→ WHAT IS NEEDED
Below are the records. Retype exactly the lines between the lines holding "expression that will" and "corresponds to neglecting", inclusive.

Dataset excerpts
++++++++++
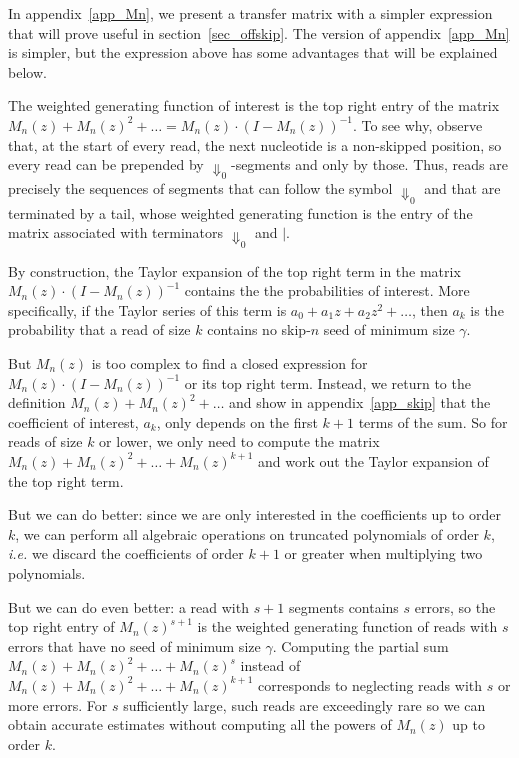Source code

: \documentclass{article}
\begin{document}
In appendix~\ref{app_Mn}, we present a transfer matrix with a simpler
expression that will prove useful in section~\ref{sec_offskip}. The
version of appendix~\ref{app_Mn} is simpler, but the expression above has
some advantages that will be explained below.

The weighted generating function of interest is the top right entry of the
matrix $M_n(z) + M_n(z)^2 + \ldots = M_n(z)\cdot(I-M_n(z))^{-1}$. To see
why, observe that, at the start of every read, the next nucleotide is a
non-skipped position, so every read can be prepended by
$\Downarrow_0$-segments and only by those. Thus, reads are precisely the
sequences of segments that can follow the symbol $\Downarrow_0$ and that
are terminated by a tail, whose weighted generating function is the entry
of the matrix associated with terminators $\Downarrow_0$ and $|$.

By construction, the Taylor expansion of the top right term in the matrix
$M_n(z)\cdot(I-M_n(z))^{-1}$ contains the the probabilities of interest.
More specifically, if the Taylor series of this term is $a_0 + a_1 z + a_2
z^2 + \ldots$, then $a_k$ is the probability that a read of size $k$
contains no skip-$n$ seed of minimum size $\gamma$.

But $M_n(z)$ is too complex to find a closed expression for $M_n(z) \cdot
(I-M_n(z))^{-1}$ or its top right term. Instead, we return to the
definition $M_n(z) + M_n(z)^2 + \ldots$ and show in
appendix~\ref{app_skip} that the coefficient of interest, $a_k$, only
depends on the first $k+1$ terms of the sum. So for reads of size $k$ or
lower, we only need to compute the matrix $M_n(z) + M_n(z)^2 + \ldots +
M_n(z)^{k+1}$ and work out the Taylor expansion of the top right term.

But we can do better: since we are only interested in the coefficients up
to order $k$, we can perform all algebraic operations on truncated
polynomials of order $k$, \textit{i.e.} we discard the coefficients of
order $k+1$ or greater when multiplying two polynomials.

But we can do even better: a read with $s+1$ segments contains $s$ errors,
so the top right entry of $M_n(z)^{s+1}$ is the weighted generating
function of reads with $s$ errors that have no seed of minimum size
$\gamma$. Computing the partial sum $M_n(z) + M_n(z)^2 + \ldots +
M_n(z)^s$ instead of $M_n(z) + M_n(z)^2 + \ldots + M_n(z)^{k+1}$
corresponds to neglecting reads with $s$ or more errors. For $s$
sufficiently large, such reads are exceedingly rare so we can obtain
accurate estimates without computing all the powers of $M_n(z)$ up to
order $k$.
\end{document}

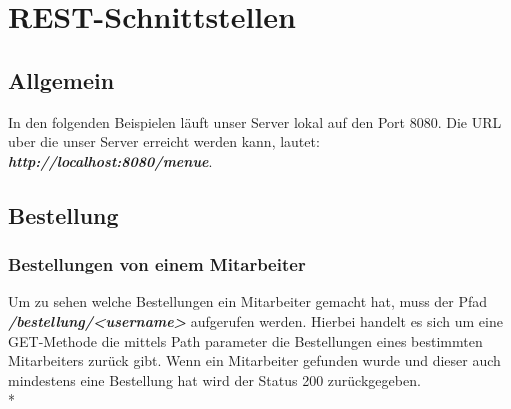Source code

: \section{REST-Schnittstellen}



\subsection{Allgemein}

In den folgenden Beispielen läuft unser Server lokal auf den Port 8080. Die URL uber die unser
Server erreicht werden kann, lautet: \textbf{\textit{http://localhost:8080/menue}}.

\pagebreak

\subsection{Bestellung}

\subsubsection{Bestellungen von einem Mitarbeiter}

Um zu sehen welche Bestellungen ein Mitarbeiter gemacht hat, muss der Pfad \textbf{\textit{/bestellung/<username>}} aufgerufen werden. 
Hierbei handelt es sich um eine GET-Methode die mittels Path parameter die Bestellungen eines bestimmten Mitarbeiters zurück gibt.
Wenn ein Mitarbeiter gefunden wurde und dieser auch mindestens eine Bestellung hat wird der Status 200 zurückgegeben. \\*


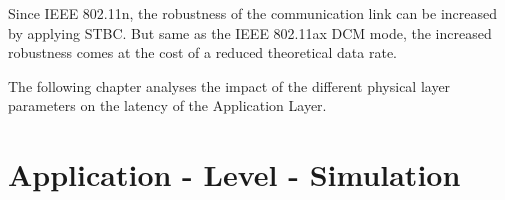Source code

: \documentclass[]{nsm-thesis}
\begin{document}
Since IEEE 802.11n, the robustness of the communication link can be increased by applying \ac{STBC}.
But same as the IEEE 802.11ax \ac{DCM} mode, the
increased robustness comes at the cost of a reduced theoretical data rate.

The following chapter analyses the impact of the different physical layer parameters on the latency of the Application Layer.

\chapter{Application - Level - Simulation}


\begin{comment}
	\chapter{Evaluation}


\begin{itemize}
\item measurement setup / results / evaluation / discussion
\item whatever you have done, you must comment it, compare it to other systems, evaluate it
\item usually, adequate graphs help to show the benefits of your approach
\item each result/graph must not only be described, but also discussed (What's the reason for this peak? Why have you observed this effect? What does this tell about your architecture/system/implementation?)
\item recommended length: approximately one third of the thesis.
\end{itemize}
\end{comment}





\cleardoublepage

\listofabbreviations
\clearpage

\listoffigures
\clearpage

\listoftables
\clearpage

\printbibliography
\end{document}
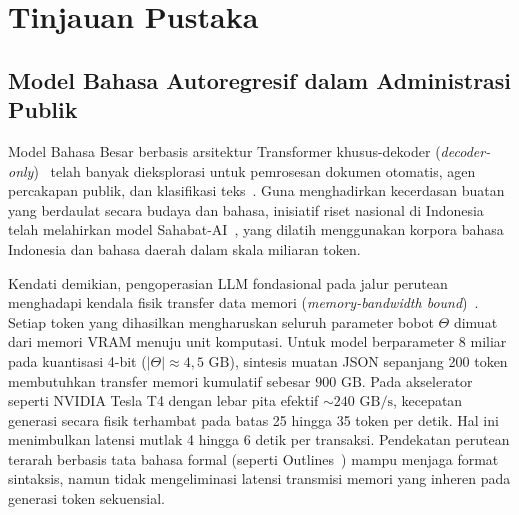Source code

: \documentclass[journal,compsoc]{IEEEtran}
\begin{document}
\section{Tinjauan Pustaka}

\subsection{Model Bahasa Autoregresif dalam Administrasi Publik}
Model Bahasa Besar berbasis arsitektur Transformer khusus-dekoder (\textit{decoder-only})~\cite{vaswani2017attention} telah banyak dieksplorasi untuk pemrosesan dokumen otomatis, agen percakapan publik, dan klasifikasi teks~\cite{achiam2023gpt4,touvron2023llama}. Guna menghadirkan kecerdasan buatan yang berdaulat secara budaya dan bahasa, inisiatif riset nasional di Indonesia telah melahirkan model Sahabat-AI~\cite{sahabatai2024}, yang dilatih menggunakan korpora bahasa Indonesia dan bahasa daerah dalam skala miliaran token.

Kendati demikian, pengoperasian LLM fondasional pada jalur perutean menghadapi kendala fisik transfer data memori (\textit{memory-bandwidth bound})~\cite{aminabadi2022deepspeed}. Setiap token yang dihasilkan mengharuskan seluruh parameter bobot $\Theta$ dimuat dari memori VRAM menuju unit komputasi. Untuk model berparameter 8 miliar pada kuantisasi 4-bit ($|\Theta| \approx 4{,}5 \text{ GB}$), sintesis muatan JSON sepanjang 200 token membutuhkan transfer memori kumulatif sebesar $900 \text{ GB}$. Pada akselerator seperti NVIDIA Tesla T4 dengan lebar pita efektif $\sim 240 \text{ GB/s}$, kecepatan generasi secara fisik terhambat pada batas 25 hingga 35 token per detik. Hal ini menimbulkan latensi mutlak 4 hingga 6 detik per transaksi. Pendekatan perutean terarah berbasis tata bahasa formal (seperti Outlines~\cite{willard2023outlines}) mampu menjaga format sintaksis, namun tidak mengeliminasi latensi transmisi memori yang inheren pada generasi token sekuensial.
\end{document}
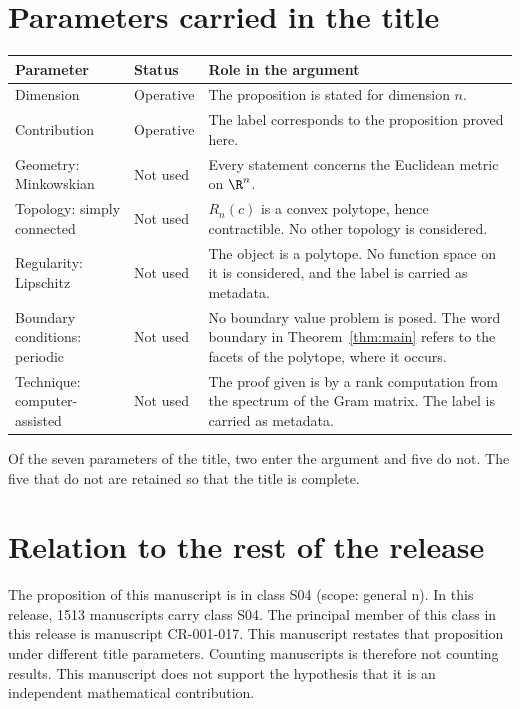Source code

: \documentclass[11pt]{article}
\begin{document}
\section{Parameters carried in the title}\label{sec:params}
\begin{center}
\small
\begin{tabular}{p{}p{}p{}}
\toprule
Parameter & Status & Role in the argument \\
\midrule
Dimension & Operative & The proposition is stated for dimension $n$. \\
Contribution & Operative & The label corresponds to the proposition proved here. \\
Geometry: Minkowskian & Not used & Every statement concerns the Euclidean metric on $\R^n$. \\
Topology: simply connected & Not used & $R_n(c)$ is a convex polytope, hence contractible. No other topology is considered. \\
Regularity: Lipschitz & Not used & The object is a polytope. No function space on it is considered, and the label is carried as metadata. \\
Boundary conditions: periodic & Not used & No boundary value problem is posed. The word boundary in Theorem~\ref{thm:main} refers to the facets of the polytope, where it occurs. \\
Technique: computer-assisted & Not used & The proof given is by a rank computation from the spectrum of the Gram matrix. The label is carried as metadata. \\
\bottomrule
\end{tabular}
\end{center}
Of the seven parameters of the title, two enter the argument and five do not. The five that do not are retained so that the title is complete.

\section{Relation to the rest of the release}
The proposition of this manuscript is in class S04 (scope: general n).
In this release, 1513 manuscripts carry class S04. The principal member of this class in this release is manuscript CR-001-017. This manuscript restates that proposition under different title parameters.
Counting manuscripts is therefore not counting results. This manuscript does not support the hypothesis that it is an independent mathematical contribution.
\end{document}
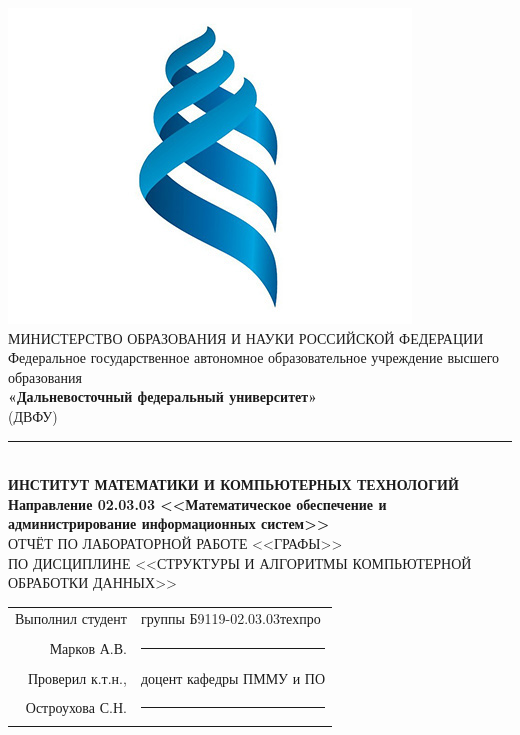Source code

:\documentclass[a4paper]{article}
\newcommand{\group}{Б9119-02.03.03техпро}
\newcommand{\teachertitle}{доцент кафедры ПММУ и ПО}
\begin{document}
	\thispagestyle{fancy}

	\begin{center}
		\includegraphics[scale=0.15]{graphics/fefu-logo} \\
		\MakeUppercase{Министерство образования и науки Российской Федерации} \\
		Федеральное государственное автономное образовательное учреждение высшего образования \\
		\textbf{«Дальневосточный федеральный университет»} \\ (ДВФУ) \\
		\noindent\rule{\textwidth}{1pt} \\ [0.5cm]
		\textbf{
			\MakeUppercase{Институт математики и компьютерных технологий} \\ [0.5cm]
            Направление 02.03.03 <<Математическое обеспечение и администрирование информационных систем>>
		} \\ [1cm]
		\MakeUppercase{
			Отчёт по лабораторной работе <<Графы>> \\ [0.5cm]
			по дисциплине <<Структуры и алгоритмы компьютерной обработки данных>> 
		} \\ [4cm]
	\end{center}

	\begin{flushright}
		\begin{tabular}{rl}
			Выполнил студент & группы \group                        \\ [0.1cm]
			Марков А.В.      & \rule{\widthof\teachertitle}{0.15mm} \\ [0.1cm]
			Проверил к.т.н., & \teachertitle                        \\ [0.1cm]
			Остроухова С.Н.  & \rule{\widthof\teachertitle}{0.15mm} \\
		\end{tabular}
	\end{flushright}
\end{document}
++++++++++
→ THE ANSWER
expression that will prove useful in section~\ref{sec_offskip}. The
version of appendix~\ref{app_Mn} is simpler, but the expression above has
some advantages that will be explained below.

The weighted generating function of interest is the top right entry of the
matrix $M_n(z) + M_n(z)^2 + \ldots = M_n(z)\cdot(I-M_n(z))^{-1}$. To see
why, observe that, at the start of every read, the next nucleotide is a
non-skipped position, so every read can be prepended by
$\Downarrow_0$-segments and only by those. Thus, reads are precisely the
sequences of segments that can follow the symbol $\Downarrow_0$ and that
are terminated by a tail, whose weighted generating function is the entry
of the matrix associated with terminators $\Downarrow_0$ and $|$.

By construction, the Taylor expansion of the top right term in the matrix
$M_n(z)\cdot(I-M_n(z))^{-1}$ contains the the probabilities of interest.
More specifically, if the Taylor series of this term is $a_0 + a_1 z + a_2
z^2 + \ldots$, then $a_k$ is the probability that a read of size $k$
contains no skip-$n$ seed of minimum size $\gamma$.

But $M_n(z)$ is too complex to find a closed expression for $M_n(z) \cdot
(I-M_n(z))^{-1}$ or its top right term. Instead, we return to the
definition $M_n(z) + M_n(z)^2 + \ldots$ and show in
appendix~\ref{app_skip} that the coefficient of interest, $a_k$, only
depends on the first $k+1$ terms of the sum. So for reads of size $k$ or
lower, we only need to compute the matrix $M_n(z) + M_n(z)^2 + \ldots +
M_n(z)^{k+1}$ and work out the Taylor expansion of the top right term.

But we can do better: since we are only interested in the coefficients up
to order $k$, we can perform all algebraic operations on truncated
polynomials of order $k$, \textit{i.e.} we discard the coefficients of
order $k+1$ or greater when multiplying two polynomials.

But we can do even better: a read with $s+1$ segments contains $s$ errors,
so the top right entry of $M_n(z)^{s+1}$ is the weighted generating
function of reads with $s$ errors that have no seed of minimum size
$\gamma$. Computing the partial sum $M_n(z) + M_n(z)^2 + \ldots +
M_n(z)^s$ instead of $M_n(z) + M_n(z)^2 + \ldots + M_n(z)^{k+1}$
corresponds to neglecting reads with $s$ or more errors. For $s$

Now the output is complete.